▶ Your goal: Make an exact copy of the records, omitting all images.
------------------------------------------------------------
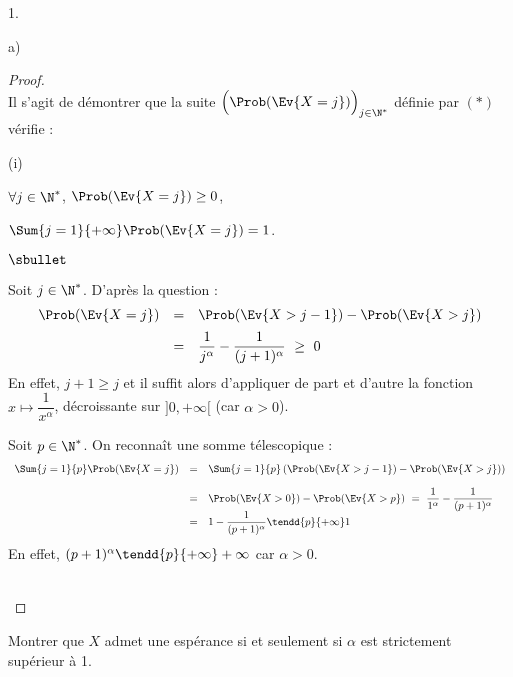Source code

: \begin{noliste}{1.}
\begin{noliste}{a)}
    \begin{proof}~\\%
      Il s'agit de démontrer que la suite $\Big( \Prob(\Ev{X = j})
      \Big)_{j \in \N^*}$ définie par $(\ast)$ vérifie :
      \begin{noliste}{(i)}
      \item $\forall j \in \N^*$, $\Prob(\Ev{X = j}) \geq 0$,
      \item $\Sum{j = 1}{+\infty} \Prob(\Ev{X = j}) = 1$.
      \end{noliste}
      \begin{noliste}{$\sbullet$}
      \item Soit $j \in \N^*$. D'après la question  :
        \[
        \begin{array}{rcl}
          \Prob(\Ev{X = j}) & = & \Prob(\Ev{X > j-1}) - \Prob(\Ev{X >
            j})
          \\[.2cm]
          & = & \dfrac{1}{j^{\alpha}} - \dfrac{1}{(j+1)^{\alpha}} \
          \geq \ 0
        \end{array}
        \]
        En effet, $j + 1 \geq j$ et il suffit alors d'appliquer de
        part et d'autre la fonction $x \mapsto \dfrac{1}{x^\alpha}$,
        décroissante sur $]0, +\infty[$ (car $\alpha > 0$).


        \newpage


      \item Soit $p \in \N^*$. On reconnaît une somme télescopique :
        \[
        \begin{array}{rcl}
          \Sum{j=1}{p} \Prob(\Ev{X = j}) & = & \Sum{j=1}{p}
          \left(\Prob(\Ev{X > j-1}) - \Prob(\Ev{X > j}) \right) 
          \\[.4cm]
          & = & \Prob(\Ev{X > 0}) - \Prob(\Ev{X > p}) \ = \
          \dfrac{1}{1^\alpha} - \dfrac{1}{(p+1)^\alpha} 
          \\[.2cm]
          & = & 1 - \dfrac{1}{(p+1)^\alpha} \tendd{p}{+\infty} 1
        \end{array}
        \]
        En effet, $(p+1)^\alpha \tendd{p}{+\infty} +\infty$ car
        $\alpha > 0$.
      \end{noliste}
      ~\\[-.8cm]
    \end{proof}




  \item Montrer que $X$ admet une espérance si et seulement si $\alpha$ 
    est strictement supérieur à 1.


\end{noliste}
\end{noliste}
------------------------------------------------------------
▶ Solution:
Source code

: \begin{noliste}{1.}
\begin{noliste}{a)}
    \begin{proof}~\\%
      Il s'agit de démontrer que la suite $\Big( \Prob(\Ev{X = j})
      \Big)_{j \in \N^*}$ définie par $(\ast)$ vérifie :
      \begin{noliste}{(i)}
      \item $\forall j \in \N^*$, $\Prob(\Ev{X = j}) \geq 0$,
      \item $\Sum{j = 1}{+\infty} \Prob(\Ev{X = j}) = 1$.
      \end{noliste}
      \begin{noliste}{$\sbullet$}
      \item Soit $j \in \N^*$. D'après la question  :
        \[
        \begin{array}{rcl}
          \Prob(\Ev{X = j}) & = & \Prob(\Ev{X > j-1}) - \Prob(\Ev{X >
            j})
          \\[.2cm]
          & = & \dfrac{1}{j^{\alpha}} - \dfrac{1}{(j+1)^{\alpha}} \
          \geq \ 0
        \end{array}
        \]
        En effet, $j + 1 \geq j$ et il suffit alors d'appliquer de
        part et d'autre la fonction $x \mapsto \dfrac{1}{x^\alpha}$,
        décroissante sur $]0, +\infty[$ (car $\alpha > 0$).


        \newpage


      \item Soit $p \in \N^*$. On reconnaît une somme télescopique :
        \[
        \begin{array}{rcl}
          \Sum{j=1}{p} \Prob(\Ev{X = j}) & = & \Sum{j=1}{p}
          \left(\Prob(\Ev{X > j-1}) - \Prob(\Ev{X > j}) \right) 
          \\[.4cm]
          & = & \Prob(\Ev{X > 0}) - \Prob(\Ev{X > p}) \ = \
          \dfrac{1}{1^\alpha} - \dfrac{1}{(p+1)^\alpha} 
          \\[.2cm]
          & = & 1 - \dfrac{1}{(p+1)^\alpha} \tendd{p}{+\infty} 1
        \end{array}
        \]
        En effet, $(p+1)^\alpha \tendd{p}{+\infty} +\infty$ car
        $\alpha > 0$.
      \end{noliste}
      ~\\[-.8cm]
    \end{proof}




  \item Montrer que $X$ admet une espérance si et seulement si $\alpha$ 
    est strictement supérieur à 1.


\end{noliste}
\end{noliste}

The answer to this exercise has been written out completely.